- Exercise -
Extract exactly the lines from the top of the records through the line containing "clients int the", and keep pictures out of the copy.

Dataset entries:
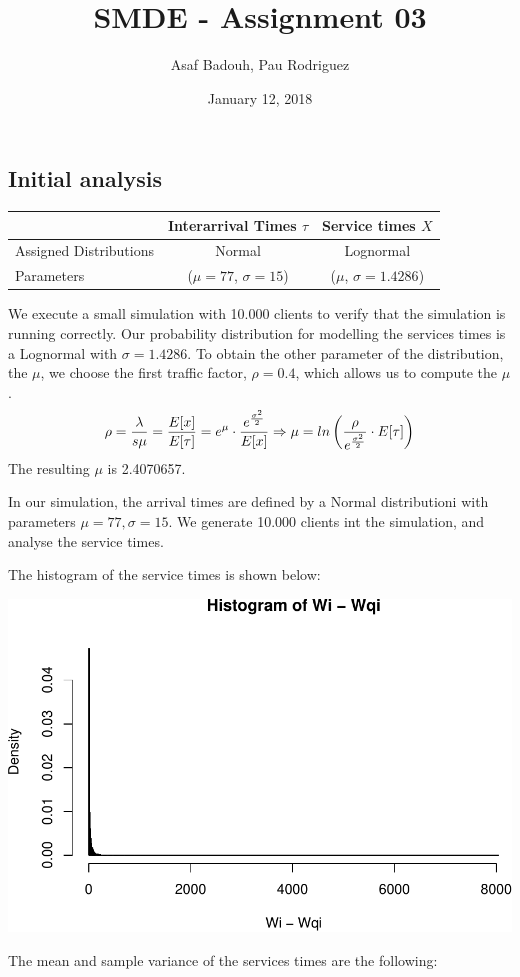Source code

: \documentclass[]{article}
\title{SMDE - Assignment 03}
\author{Asaf Badouh, Pau Rodriguez}
\date{January 12, 2018}
\begin{document}
\maketitle

\subsection{Initial analysis}\label{initial-analysis}

\begin{longtable}[]{@{}lcc@{}}
\toprule
& Interarrival Times \(\tau\) & Service times \(X\)\tabularnewline
\midrule
\endhead
Assigned Distributions & Normal & Lognormal\tabularnewline
Parameters & (\(\mu=77\), \(\sigma=15\)) & (\(\mu\),
\(\sigma=1.4286\))\tabularnewline
\bottomrule
\end{longtable}

We execute a small simulation with 10.000 clients to verify that the
simulation is running correctly. Our probability distribution for
modelling the services times is a Lognormal with \(\sigma=1.4286\). To
obtain the other parameter of the distribution, the \(\mu\), we choose
the first traffic factor, \(\rho=0.4\), which allows us to compute the
\(\mu\).\\
\[  \rho = { \lambda \over {s\mu}} = { E[x] \over E[\tau] } = e^{\mu} \cdot { e^{\sigma^{2} \over 2} \over E[x] } \Rightarrow \mu = ln \left( { \rho \over e^{ \sigma^{2} \over 2 } } \cdot E[\tau]  \right) \]
The resulting \(\mu\) is 2.4070657.

In our simulation, the arrival times are defined by a Normal
distributioni with parameters \(\mu=77, \sigma=15\). We generate 10.000
clients int the simulation, and analyse the service times.

The histogram of the service times is shown below:

\begin{center}\includegraphics[width=0.5\linewidth]{003_files/figure-latex/unnamed-chunk-6-1} \end{center}

The mean and sample variance of the services times are the following:
\end{document}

- Task output -
Source code

: \documentclass[]{article}
\title{SMDE - Assignment 03}
\author{Asaf Badouh, Pau Rodriguez}
\date{January 12, 2018}
\begin{document}
\maketitle

\subsection{Initial analysis}\label{initial-analysis}

\begin{longtable}[]{@{}lcc@{}}
\toprule
& Interarrival Times \(\tau\) & Service times \(X\)\tabularnewline
\midrule
\endhead
Assigned Distributions & Normal & Lognormal\tabularnewline
Parameters & (\(\mu=77\), \(\sigma=15\)) & (\(\mu\),
\(\sigma=1.4286\))\tabularnewline
\bottomrule
\end{longtable}

We execute a small simulation with 10.000 clients to verify that the
simulation is running correctly. Our probability distribution for
modelling the services times is a Lognormal with \(\sigma=1.4286\). To
obtain the other parameter of the distribution, the \(\mu\), we choose
the first traffic factor, \(\rho=0.4\), which allows us to compute the
\(\mu\).\\
\[  \rho = { \lambda \over {s\mu}} = { E[x] \over E[\tau] } = e^{\mu} \cdot { e^{\sigma^{2} \over 2} \over E[x] } \Rightarrow \mu = ln \left( { \rho \over e^{ \sigma^{2} \over 2 } } \cdot E[\tau]  \right) \]
The resulting \(\mu\) is 2.4070657.

In our simulation, the arrival times are defined by a Normal
distributioni with parameters \(\mu=77, \sigma=15\). We generate 10.000
clients int the simulation, and analyse the service times.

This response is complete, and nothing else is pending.